Whenever the word "marketplace" turns up in a line of the data below, copy that line.

**** Data records ****

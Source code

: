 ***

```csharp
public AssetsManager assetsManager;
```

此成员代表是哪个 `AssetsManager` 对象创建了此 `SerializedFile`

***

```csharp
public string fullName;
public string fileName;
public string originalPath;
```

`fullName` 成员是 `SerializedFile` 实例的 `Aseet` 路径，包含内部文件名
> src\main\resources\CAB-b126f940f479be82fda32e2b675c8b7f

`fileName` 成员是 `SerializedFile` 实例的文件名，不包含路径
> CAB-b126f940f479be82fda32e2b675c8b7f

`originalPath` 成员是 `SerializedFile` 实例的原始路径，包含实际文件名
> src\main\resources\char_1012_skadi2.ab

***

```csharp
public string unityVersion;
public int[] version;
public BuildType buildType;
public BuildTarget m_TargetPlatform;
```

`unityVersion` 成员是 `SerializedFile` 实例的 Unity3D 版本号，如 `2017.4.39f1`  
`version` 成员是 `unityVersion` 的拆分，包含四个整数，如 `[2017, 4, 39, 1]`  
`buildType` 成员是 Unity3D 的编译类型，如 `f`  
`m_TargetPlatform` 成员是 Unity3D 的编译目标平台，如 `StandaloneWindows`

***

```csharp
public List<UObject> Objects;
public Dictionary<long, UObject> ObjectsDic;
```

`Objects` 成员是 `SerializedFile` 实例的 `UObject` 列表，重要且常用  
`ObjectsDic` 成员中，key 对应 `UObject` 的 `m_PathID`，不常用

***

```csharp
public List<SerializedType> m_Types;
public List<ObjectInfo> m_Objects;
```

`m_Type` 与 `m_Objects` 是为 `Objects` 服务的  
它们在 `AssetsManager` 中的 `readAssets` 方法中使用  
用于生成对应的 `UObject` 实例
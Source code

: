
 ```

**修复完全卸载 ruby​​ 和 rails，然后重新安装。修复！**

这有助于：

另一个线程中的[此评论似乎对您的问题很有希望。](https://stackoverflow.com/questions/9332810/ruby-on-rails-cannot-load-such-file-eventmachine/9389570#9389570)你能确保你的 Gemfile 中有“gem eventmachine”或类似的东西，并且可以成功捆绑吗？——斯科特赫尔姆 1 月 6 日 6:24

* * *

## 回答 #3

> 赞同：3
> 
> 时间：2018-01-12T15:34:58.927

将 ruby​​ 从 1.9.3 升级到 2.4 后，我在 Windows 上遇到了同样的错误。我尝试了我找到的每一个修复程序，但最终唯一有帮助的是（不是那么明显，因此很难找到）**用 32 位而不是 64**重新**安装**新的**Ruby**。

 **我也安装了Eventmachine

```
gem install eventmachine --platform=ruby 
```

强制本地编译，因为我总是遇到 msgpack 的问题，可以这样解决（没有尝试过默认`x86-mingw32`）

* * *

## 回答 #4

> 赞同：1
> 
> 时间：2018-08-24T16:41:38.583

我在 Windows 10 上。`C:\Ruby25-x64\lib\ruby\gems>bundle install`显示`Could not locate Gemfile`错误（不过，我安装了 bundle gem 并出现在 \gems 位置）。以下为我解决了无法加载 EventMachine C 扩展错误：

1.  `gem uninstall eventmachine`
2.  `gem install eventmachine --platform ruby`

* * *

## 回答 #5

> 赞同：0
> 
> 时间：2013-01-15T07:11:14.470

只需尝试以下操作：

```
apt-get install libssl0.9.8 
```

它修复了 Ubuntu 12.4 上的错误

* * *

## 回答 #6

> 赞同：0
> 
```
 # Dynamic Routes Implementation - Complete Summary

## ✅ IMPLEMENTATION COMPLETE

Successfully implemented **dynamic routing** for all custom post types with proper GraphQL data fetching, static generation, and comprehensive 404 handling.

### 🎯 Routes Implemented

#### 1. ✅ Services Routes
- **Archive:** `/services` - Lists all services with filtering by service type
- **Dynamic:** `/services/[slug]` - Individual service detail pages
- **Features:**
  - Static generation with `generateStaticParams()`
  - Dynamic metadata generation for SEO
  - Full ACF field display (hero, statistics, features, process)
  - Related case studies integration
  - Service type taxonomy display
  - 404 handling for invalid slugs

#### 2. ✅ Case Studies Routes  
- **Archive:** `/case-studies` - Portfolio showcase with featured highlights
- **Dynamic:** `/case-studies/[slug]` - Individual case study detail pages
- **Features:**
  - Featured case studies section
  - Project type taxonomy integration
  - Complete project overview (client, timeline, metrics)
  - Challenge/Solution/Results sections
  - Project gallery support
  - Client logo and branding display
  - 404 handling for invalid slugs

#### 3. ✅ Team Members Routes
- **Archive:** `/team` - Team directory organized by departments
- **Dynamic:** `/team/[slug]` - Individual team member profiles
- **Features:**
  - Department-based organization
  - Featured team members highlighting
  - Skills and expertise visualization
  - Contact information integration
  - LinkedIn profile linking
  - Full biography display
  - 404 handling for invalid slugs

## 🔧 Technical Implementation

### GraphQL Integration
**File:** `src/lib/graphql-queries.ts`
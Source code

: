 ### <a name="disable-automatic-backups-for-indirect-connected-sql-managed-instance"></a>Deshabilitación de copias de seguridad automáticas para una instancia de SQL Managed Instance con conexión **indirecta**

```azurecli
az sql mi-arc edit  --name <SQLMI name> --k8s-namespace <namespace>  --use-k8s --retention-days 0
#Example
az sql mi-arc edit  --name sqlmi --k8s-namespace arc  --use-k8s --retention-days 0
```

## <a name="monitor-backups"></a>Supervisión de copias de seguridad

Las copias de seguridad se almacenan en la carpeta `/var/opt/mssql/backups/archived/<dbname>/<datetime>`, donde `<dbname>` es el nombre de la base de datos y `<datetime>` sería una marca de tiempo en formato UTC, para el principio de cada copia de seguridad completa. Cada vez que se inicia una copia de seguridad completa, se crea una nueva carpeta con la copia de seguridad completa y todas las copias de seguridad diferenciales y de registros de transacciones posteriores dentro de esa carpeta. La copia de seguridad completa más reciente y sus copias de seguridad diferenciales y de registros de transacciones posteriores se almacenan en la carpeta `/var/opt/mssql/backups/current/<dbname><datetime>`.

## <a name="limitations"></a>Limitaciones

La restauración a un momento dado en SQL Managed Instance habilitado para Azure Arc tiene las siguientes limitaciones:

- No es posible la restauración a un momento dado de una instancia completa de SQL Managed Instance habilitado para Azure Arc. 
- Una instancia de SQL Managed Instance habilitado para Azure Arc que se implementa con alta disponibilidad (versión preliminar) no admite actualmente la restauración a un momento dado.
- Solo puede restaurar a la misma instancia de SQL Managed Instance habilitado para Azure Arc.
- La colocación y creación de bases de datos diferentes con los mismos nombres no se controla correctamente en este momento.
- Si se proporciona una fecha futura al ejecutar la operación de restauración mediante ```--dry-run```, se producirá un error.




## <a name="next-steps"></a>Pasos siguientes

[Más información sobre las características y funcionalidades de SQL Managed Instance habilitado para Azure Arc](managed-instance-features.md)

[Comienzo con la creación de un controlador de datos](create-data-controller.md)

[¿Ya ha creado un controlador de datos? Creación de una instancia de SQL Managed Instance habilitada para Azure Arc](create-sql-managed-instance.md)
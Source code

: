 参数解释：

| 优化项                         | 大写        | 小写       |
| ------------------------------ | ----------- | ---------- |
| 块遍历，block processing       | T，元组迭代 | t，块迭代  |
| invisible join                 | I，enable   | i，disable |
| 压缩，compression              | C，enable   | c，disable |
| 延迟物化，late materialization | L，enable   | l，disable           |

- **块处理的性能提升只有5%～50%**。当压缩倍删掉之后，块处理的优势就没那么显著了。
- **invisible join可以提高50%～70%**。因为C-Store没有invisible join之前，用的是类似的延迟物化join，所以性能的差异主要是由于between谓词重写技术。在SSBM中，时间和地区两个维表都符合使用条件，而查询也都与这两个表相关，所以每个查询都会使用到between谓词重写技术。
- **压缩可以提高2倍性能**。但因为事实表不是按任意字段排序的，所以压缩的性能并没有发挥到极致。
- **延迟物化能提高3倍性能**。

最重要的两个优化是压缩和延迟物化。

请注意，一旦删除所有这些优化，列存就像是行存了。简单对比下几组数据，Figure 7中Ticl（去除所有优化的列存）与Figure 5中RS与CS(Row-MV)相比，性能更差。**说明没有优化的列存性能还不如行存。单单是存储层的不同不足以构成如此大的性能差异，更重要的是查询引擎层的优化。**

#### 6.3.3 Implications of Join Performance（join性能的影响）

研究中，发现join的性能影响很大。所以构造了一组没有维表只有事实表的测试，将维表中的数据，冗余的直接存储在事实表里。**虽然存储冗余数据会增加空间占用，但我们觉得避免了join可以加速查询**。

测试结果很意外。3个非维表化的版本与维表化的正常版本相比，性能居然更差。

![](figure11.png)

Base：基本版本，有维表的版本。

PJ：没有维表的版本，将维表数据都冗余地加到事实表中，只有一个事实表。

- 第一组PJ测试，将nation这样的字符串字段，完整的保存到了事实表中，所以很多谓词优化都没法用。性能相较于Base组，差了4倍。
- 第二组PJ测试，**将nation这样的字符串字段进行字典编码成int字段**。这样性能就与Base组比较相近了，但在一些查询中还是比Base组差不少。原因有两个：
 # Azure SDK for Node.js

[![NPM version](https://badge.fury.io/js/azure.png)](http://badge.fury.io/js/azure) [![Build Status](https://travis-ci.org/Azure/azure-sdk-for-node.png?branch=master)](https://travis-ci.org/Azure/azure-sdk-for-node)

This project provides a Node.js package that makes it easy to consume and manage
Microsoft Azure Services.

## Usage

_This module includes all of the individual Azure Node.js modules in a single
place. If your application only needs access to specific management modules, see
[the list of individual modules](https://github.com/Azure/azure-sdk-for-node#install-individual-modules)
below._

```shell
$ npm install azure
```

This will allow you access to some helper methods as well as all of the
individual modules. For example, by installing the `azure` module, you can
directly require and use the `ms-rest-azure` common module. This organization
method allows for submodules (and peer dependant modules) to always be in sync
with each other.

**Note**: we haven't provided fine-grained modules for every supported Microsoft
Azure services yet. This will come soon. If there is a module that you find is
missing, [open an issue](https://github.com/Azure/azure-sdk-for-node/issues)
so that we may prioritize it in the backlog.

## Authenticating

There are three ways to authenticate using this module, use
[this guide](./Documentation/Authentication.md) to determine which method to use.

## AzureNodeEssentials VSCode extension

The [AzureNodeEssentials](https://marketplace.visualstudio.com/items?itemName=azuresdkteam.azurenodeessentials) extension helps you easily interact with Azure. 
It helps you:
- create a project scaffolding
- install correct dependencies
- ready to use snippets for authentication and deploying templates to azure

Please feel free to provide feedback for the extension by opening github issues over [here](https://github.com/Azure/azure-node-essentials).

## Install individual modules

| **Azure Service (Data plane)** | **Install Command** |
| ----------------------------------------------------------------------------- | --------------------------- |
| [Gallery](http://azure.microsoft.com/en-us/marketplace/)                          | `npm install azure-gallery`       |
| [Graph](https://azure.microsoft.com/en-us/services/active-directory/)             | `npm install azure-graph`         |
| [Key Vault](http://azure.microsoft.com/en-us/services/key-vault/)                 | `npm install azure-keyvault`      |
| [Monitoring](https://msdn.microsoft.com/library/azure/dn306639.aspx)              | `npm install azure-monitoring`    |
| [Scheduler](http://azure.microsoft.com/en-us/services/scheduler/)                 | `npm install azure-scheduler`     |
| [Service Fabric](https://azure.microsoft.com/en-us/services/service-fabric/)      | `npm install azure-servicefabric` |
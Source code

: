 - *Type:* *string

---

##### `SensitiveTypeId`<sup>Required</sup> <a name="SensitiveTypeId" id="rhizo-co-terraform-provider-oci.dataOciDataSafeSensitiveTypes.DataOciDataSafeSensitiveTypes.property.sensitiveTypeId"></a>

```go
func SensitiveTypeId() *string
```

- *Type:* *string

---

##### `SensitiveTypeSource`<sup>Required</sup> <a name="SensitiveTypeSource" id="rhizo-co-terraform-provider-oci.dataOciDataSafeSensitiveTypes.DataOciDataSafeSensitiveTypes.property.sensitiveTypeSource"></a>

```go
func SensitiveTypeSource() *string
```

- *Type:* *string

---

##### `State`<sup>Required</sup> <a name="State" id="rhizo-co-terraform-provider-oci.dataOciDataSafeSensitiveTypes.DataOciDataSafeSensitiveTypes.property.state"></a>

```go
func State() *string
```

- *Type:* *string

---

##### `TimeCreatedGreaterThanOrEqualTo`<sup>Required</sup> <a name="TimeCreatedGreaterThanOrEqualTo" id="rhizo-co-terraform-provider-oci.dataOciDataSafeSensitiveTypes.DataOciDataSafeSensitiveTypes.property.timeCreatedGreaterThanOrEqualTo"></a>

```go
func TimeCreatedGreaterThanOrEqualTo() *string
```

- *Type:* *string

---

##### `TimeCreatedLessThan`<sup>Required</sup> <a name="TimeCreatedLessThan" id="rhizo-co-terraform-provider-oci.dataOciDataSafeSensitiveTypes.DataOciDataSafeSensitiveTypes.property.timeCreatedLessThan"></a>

****

-- Solution to the exercise --
The [AzureNodeEssentials](https://marketplace.visualstudio.com/items?itemName=azuresdkteam.azurenodeessentials) extension helps you easily interact with Azure. 
| [Gallery](http://azure.microsoft.com/en-us/marketplace/)                          | `npm install azure-gallery`       |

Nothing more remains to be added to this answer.